Introduction to swr_convert audio resampling

When doing audio processing, we sometimes need to adjust the sampling rate or sampling format of the audio stream. It may be that the speaker does not support 48000 sampling rate, so it needs to be reduced to 44100 sampling. It may also be due to various business reasons that the sampling rate needs to be adjusted , sampling format, or channel layout.

FFmpeg provides  swr_convert() functions to achieve the above functions.

It should be noted that adjusting the sampling rate will not affect the playing time of the audio stream. The original 10-minute audio file, if you increase or decrease the sampling rate, it will still play 10 minutes.

But  swr_convert() it supports adjusting the playback time, which will be discussed later.

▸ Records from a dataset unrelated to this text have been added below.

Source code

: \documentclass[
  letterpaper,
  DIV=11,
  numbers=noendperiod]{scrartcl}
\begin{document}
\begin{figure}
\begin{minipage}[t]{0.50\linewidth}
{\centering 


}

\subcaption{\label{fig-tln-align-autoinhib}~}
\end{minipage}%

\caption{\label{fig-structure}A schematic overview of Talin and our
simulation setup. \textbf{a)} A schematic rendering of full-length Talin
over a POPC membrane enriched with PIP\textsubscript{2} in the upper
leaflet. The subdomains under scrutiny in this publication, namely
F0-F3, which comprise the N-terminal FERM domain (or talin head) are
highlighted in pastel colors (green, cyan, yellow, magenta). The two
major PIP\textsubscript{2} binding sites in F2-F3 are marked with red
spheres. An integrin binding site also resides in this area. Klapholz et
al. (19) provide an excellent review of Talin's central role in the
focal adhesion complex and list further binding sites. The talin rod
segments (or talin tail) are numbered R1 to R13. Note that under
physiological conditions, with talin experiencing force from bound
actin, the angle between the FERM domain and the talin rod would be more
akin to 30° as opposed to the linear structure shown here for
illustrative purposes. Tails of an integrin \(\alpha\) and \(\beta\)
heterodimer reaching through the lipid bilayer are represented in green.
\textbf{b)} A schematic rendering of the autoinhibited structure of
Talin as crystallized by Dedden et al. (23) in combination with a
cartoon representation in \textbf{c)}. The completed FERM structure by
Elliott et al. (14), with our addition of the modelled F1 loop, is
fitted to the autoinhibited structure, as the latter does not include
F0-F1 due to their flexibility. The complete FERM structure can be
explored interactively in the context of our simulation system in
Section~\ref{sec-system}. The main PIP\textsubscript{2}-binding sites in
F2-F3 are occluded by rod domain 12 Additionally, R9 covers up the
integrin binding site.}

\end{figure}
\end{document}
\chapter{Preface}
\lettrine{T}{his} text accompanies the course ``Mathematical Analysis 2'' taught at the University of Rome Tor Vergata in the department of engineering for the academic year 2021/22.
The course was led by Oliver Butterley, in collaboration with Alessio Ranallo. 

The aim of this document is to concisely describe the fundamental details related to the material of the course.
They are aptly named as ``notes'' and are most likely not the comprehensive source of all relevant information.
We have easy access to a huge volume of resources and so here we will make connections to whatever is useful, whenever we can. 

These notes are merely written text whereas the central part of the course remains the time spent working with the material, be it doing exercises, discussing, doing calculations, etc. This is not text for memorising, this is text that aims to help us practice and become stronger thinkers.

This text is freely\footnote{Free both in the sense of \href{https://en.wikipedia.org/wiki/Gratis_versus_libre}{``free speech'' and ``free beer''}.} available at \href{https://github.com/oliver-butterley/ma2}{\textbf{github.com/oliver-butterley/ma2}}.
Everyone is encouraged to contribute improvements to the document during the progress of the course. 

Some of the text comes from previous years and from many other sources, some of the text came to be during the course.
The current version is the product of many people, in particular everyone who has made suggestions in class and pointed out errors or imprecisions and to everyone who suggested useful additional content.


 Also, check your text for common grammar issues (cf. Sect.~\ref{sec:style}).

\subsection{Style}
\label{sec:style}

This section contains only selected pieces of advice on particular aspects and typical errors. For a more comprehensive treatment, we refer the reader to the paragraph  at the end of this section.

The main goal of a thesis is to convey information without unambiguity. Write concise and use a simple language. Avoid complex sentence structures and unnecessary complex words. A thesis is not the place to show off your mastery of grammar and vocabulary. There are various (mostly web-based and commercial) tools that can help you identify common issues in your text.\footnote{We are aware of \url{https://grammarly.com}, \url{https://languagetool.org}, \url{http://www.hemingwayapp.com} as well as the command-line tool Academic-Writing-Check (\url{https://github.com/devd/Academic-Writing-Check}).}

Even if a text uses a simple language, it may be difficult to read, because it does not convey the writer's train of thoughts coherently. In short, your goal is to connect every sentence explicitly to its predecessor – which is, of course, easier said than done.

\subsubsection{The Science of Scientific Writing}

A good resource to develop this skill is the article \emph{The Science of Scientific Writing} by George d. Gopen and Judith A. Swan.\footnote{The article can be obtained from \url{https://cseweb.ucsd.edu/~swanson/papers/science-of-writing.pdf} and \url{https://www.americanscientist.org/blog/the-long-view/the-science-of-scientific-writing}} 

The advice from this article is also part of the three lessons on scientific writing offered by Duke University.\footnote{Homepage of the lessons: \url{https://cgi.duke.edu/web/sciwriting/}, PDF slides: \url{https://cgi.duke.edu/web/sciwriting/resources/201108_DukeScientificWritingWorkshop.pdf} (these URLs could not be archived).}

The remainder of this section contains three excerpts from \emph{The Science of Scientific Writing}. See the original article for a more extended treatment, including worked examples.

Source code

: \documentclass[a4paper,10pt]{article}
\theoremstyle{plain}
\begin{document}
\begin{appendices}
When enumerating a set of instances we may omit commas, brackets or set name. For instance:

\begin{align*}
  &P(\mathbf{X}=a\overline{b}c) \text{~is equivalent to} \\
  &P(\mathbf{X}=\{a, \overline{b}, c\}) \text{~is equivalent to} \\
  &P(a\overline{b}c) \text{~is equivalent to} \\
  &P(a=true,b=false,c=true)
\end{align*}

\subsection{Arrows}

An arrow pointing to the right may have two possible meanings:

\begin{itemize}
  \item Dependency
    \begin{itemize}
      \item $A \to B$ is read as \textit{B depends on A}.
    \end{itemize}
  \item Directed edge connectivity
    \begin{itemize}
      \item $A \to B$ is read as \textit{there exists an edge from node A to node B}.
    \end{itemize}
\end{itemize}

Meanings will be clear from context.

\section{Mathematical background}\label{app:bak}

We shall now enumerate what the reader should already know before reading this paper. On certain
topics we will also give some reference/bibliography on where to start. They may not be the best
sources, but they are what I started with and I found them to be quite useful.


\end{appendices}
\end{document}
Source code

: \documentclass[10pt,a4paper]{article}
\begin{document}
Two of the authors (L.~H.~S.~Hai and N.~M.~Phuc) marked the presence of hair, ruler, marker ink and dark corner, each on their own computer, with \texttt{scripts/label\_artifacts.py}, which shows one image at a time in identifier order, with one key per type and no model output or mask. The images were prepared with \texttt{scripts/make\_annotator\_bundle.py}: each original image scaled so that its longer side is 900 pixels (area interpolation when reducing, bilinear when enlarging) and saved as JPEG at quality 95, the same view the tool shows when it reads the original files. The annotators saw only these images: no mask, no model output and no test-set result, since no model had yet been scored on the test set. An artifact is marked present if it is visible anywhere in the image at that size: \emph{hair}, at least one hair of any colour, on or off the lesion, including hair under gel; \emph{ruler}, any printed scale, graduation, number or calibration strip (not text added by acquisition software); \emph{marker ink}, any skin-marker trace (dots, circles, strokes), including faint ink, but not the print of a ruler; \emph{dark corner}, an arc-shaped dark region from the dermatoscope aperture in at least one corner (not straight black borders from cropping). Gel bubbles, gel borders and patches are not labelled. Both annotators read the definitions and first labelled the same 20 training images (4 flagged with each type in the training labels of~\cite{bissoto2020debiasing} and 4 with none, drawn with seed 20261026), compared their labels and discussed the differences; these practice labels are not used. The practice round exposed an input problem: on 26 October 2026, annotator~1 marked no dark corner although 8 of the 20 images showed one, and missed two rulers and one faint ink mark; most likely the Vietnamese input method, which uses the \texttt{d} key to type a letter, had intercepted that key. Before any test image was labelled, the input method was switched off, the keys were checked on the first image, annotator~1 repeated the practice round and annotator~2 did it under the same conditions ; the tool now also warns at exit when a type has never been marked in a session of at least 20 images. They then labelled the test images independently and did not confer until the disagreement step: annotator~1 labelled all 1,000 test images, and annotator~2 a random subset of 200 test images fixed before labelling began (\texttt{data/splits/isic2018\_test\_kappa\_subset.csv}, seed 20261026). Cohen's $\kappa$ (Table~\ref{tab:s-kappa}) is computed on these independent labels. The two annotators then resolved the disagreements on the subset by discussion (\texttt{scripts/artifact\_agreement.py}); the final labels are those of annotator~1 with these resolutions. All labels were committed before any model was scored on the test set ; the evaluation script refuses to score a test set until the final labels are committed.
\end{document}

The following demonstrates the usage of the function through a code example  swr_convert() , the code download address: GitHub , and the compilation environment  Qt 5.15.2 is  MSVC2019_64bit .

This code example mainly reduces the sampling rate of the audio stream from 48000 to 44100, converts the audio format from 1 to 2  fltp ,  s64and keeps the channel layout unchanged.

int tgt_fmt = AV_SAMPLE_FMT_S64;
int tgt_freq = 44100;

The key codes are as follows:

The API function call flow of the audio resampling library is as follows:


Let's introduce each function.

1,swr_alloc_set_opts() , is defined as follows:

struct SwrContext *swr_alloc_set_opts(struct SwrContext *s,
                                      int64_t out_ch_layout, enum AVSampleFormat out_sample_fmt, int out_sample_rate,
                                      int64_t  in_ch_layout, enum AVSampleFormat  in_sample_fmt, int  in_sample_rate,
                                      int log_offset, void *log_ctx);

The parameters are explained as follows:

  • struct SwrContext *s, if you pass NULL, it will apply for a piece of memory internally, and if it is not NULL, you can reuse the previous memory without applying.
  • int64_t out_ch_layout, the target channel layout
  • enum AVSampleFormat out_sample_fmt, the target sampling format
  • int out_sample_rate, the target sampling rate
  • int64_t in_ch_layout, the original channel layout
  • enum AVSampleFormat in_sample_fmt, the original sampling format
  • int in_sample_rate, the original sampling rate
  • int log_offset, I don’t know what to do, just fill in 0.
  • void *log_ctx, I don’t know what to do, just fill in NULL.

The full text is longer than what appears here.